[Data excerpts]
· · ·
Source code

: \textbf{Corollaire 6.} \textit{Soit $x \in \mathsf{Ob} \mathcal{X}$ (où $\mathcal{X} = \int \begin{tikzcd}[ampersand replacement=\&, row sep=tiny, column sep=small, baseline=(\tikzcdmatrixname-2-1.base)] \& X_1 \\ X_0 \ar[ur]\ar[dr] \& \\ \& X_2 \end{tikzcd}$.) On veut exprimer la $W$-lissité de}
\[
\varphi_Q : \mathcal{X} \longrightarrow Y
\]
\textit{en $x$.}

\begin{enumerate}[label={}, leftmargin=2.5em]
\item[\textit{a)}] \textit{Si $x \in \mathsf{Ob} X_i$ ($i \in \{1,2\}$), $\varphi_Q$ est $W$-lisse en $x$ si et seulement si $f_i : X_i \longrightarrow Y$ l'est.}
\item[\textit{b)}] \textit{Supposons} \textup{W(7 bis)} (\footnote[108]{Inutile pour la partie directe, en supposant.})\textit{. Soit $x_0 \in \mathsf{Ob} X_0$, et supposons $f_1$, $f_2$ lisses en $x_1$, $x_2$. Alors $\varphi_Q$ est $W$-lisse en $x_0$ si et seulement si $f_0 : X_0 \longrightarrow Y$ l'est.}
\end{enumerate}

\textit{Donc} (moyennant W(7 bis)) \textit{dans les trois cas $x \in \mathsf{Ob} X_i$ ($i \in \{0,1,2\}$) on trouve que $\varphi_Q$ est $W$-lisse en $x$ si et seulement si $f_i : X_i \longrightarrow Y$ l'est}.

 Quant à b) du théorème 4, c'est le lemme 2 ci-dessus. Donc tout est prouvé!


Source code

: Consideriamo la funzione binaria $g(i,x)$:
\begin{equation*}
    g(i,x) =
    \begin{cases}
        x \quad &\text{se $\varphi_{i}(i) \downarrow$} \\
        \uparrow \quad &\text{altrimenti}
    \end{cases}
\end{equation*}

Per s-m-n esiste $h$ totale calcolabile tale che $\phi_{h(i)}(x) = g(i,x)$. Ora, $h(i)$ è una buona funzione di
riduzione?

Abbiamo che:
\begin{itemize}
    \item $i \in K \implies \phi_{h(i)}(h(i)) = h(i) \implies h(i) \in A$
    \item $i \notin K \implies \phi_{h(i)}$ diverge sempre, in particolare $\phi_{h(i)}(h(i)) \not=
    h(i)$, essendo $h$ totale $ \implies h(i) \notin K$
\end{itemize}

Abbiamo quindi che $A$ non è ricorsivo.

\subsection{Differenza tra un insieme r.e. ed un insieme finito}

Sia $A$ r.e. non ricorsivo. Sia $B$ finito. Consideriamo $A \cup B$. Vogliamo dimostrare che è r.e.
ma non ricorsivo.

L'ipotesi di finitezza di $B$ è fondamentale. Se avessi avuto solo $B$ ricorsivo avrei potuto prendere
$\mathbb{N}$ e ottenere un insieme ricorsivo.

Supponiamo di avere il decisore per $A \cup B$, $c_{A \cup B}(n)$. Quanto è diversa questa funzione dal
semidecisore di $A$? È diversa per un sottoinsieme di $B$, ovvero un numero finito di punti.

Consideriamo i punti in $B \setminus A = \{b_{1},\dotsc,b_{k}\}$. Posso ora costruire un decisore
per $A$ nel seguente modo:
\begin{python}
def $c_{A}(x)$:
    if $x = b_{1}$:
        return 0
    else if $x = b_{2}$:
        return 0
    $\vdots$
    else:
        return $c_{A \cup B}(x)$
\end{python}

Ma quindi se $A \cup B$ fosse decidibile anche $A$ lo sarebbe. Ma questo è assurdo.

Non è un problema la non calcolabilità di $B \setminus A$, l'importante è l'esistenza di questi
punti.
· · ·
- **Problem statement**:
Search the records above for "quad" and copy every line that has it.

- **Result of this exercise**:
        x \quad &\text{se $\varphi_{i}(i) \downarrow$} \\
        \uparrow \quad &\text{altrimenti}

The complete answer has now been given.